Determine the indices of the tetrahedra touching the surfaces and save the indices into a .txt file specified with fname.

Parameters:: fname (str) – Filename of output .txt file
Returns:: <File> – Element indices of the tetrahedra touching the surfaces (outer-most elements)
Return type:: .txt file

data_elements2nodes(data)¶

Transforms an data in tetrahedra into the nodes after Zienkiewicz et al. (1992) [1]. Can only transform volume data, i.e. needs the data in the surrounding tetrahedra to average it to the nodes. Will not work well for discontinuous fields (like E, if several tissues are used).

Parameters:: data (np.ndarray [N_elements x N_data]) – Data in tetrahedra
Returns:: data_nodes – Data in nodes
Return type:: np.ndarray [N_nodes x N_data]

Notes

[1]

Zienkiewicz, Olgierd Cecil, and Jian Zhong Zhu. “The superconvergent patch recovery and a posteriori error estimates. Part 1: The recovery technique.” International Journal for Numerical Methods in Engineering 33.7 (1992): 1331-1364.

data_nodes2elements(data)¶

Interpolate data given in the nodes to the tetrahedra center.

Parameters:: data (np.ndarray [N_nodes x N_data]) – Data in nodes
Returns:: data_elements – Data in elements
Return type:: np.ndarray [N_elements x N_data]

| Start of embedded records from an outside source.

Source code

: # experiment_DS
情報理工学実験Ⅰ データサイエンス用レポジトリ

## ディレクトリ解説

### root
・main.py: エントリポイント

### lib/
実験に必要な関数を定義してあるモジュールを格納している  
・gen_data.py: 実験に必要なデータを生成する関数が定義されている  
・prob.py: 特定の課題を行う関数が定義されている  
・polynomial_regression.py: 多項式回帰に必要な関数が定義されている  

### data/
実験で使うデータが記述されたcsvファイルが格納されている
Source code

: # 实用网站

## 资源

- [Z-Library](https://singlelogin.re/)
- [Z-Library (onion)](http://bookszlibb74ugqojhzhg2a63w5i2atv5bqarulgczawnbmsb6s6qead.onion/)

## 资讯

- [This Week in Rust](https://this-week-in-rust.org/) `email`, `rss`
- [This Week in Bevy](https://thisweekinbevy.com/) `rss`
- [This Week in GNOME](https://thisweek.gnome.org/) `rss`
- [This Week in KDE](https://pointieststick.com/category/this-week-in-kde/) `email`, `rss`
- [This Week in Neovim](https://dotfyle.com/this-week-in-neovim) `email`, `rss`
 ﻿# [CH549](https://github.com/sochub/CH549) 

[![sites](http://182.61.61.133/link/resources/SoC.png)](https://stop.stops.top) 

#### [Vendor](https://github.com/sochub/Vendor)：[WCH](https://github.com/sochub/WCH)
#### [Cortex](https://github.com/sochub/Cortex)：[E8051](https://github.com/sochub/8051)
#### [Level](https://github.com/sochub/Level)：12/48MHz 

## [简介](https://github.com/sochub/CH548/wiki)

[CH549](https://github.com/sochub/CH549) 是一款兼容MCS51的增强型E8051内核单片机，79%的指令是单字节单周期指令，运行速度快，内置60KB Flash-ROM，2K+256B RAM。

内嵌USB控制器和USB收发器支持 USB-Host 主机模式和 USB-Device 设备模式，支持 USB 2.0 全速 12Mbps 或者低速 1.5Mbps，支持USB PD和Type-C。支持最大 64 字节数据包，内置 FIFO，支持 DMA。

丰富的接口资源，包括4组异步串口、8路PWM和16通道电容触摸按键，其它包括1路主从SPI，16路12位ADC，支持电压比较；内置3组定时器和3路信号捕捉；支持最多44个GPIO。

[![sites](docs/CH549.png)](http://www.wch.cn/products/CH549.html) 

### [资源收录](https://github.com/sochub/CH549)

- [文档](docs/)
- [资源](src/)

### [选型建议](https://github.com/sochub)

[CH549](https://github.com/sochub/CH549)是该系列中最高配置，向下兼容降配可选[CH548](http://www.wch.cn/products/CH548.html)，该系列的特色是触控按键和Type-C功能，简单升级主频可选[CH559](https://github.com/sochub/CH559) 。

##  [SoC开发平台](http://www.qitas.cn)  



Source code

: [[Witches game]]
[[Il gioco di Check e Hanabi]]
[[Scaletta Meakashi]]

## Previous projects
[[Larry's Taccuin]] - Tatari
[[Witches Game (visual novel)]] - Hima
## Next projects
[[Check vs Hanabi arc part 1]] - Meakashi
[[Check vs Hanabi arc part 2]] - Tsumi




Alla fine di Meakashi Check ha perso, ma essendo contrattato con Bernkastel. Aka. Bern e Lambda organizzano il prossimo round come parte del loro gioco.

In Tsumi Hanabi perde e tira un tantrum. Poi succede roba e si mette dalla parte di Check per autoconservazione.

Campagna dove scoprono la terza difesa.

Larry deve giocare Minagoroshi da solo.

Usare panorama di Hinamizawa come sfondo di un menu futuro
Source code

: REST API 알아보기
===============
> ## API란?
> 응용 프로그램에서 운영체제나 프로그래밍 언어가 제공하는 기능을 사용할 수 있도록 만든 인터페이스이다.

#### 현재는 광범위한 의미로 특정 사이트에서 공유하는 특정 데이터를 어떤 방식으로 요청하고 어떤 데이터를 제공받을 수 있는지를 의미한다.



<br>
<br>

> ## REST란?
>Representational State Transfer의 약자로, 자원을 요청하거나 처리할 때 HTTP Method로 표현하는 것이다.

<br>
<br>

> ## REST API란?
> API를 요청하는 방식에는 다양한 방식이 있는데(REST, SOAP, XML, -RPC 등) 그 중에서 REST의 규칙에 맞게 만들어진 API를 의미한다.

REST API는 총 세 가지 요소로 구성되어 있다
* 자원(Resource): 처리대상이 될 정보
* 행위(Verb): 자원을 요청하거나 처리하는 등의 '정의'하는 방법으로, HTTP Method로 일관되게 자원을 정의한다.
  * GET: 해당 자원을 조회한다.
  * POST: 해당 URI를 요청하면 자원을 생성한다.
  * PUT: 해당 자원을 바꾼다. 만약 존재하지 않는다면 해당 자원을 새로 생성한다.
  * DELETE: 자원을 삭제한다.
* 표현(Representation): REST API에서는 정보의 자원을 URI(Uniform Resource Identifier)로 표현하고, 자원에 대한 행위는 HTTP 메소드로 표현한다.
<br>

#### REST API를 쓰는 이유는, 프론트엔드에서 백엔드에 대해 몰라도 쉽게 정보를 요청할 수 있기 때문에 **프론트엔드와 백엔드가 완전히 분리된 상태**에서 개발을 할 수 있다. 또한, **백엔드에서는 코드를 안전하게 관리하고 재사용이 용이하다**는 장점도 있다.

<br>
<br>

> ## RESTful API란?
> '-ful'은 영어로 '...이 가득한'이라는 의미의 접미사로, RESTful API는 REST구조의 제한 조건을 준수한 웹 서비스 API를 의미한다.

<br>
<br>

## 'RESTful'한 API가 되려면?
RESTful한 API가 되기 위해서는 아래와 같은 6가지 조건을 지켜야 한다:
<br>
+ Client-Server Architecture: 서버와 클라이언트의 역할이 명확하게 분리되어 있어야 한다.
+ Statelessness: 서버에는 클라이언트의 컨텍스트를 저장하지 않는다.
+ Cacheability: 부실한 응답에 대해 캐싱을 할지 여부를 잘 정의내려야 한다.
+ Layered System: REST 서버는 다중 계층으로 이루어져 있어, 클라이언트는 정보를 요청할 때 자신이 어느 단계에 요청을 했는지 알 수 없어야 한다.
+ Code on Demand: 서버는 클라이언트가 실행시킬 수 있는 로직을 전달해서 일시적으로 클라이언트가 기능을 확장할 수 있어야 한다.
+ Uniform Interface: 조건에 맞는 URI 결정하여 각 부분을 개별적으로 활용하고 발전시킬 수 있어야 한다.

get_faces(tetrahedra_indexes=None)¶

Creates a list of nodes in each face and a list of faces in each tetrahedra.

Parameters:

tetrahedra_indexes (np.ndarray) – Indices of the tetrehedra where the faces are to be determined (default: all tetrahedra)

Returns:

faces (np.ndarray) – List of nodes in faces, in arbitrary order
th_faces (np.ndarray) – List of faces in each tetrahedra, starts at 0, order=((0, 2, 1), (0, 1, 3), (0, 3, 2), (1, 2, 3))
face_adjacency_list (np.ndarray) – List of tetrahedron adjacent to each face, filled with -1 if a face is in a single tetrahedron. Not in the normal element ordering, but only in the order the tetrahedra are presented

get_outside_faces(tetrahedra_indexes=None)¶

Creates a list of nodes in each face that are in the outer volume.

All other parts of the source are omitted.